Sob este aspecto, por sinal, é que resulta curiosa a falha técnica na obra de um gênio, leve-se em consideração que ninguém mais que Da Vinci pesquisou com tanta dedicação os efeitos da perspectiva na obra bidimensional de modo a que parecesse tridimensional. Este efeito, aliás, é destacado por Leonardo da Vinci com certa frequência em seus cadernos, bem na linha do que se pode observar quando afirma: “[…] dispor um corpo numa superfície plana como se tivesse sido modelado e separado daquele plano é o primeiro propósito de um pintor”.
A genialidade de Da Vinci, porém, quer como artista quer como cientista, está em que ele rompeu a dura barreira que parecia separar arte e ciência. Seus trabalhos, a Mona Lisa, por exemplo, para se fazer referência a uma obra de qualidade incontrastável, dá bem a medida do quanto o seu criador observou elementos matemáticos em sua composição. Foi além disso. Como afirma Walter Isaacson, em sua irretocável biografia do artista florentino, Da Vinci “arrancou a pele de cadáveres e delineou os músculos que movem os lábios para depois pintar o sorriso mais inesquecível do mundo”.

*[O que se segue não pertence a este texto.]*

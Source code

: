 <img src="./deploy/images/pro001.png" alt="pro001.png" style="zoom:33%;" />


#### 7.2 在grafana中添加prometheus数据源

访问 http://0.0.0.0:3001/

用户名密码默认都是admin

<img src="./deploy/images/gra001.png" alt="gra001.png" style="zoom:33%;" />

Mas como era Leonardo da Vinci, o que se pode dizer dele para além do que dizem os seus autorretratos por demais conhecidos? O que havia de tão inquietante no seu perfil psicológico, matéria amplamente explorada em mais de uma cinebiografia? Simples: Da Vinci foi um homem muito maior que sua obra, como só ocorre, disse sobre ele Thomas Mann, aos verdadeiros fenômenos, certas figuras extraordinárias, somando-se ao criador da Mona Lisa, Goethe e Tolstói, nessa ordem.
Além disso, para o bem e para o mal, citemos Giorgio Vasari: “Às vezes, de forma sobrenatural, uma única pessoa é milagrosamente brindada pelos céus com a beleza, graça e talento em tamanha abundância que o mais banal dos seus atos se converte em algo divino e tudo que ela faz claramente emana de Deus, não da arte dos homens”.

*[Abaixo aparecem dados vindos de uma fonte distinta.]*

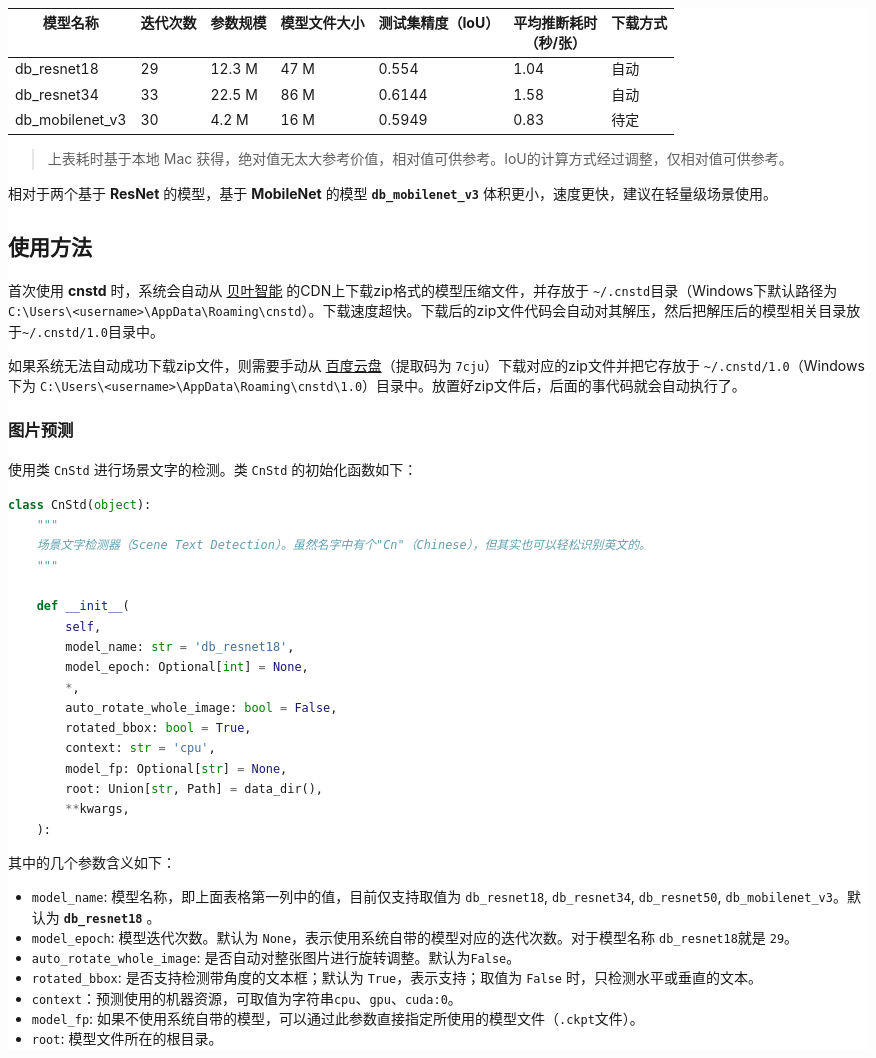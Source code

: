 
| 模型名称     | 迭代次数 | 参数规模 | 模型文件大小 | 测试集精度（IoU） | 平均推断耗时<br />（秒/张） | 下载方式|
| ------------ | ------------ | -------- | -------- |------------ | -------- | -------- |
| db_resnet18 | 29 | 12.3 M   | 47 M         | 0.554             | 1.04                  | 自动     |
| db_resnet34  | 33 | 22.5 M   | 86 M         | 0.6144            | 1.58                  | 自动     |
| db_mobilenet_v3 | 30 | 4.2 M    | 16 M         | 0.5949            | 0.83                  | 待定     |

> 上表耗时基于本地 Mac 获得，绝对值无太大参考价值，相对值可供参考。IoU的计算方式经过调整，仅相对值可供参考。



相对于两个基于 **ResNet** 的模型，基于 **MobileNet** 的模型 **`db_mobilenet_v3`** 体积更小，速度更快，建议在轻量级场景使用。



## 使用方法

首次使用 **cnstd** 时，系统会自动从 [贝叶智能](https://www.behye.com) 的CDN上下载zip格式的模型压缩文件，并存放于 `~/.cnstd`目录（Windows下默认路径为 `C:\Users\<username>\AppData\Roaming\cnstd`）。下载速度超快。下载后的zip文件代码会自动对其解压，然后把解压后的模型相关目录放于`~/.cnstd/1.0`目录中。



如果系统无法自动成功下载zip文件，则需要手动从 [百度云盘](https://pan.baidu.com/s/1w2nTNfImXRGa1F-jXlDbOw)（提取码为 `7cju`）下载对应的zip文件并把它存放于 `~/.cnstd/1.0`（Windows下为 `C:\Users\<username>\AppData\Roaming\cnstd\1.0`）目录中。放置好zip文件后，后面的事代码就会自动执行了。



### 图片预测

使用类 `CnStd` 进行场景文字的检测。类 `CnStd` 的初始化函数如下：

```python
class CnStd(object):
    """
    场景文字检测器（Scene Text Detection）。虽然名字中有个"Cn"（Chinese），但其实也可以轻松识别英文的。
    """

    def __init__(
        self,
        model_name: str = 'db_resnet18',
        model_epoch: Optional[int] = None,
        *,
        auto_rotate_whole_image: bool = False,
        rotated_bbox: bool = True,
        context: str = 'cpu',
        model_fp: Optional[str] = None,
        root: Union[str, Path] = data_dir(),
        **kwargs,
    ):
```

其中的几个参数含义如下：

* `model_name`:  模型名称，即上面表格第一列中的值，目前仅支持取值为 `db_resnet18`, `db_resnet34`, `db_resnet50`, `db_mobilenet_v3`。默认为 **`db_resnet18`** 。
* `model_epoch`:  模型迭代次数。默认为 `None`，表示使用系统自带的模型对应的迭代次数。对于模型名称 `db_resnet18`就是 `29`。
* `auto_rotate_whole_image`:  是否自动对整张图片进行旋转调整。默认为`False`。
* `rotated_bbox`:  是否支持检测带角度的文本框；默认为 `True`，表示支持；取值为 `False` 时，只检测水平或垂直的文本。
* `context`：预测使用的机器资源，可取值为字符串`cpu`、`gpu`、`cuda:0`。
* `model_fp`:  如果不使用系统自带的模型，可以通过此参数直接指定所使用的模型文件（`.ckpt`文件）。
* `root`: 模型文件所在的根目录。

Atraente e gracioso, era dotado de certas características muito especiais entre os homens do seu tempo: forte, alto, elegante, bom conversador, decidido em suas escolhas, amável com os outros homens e com os animais. Em outras palavras: um ser humano muito próximo do que se pode considerar a perfeição – mesmo quando se sabe que, entre humanos, a perfeição não existe.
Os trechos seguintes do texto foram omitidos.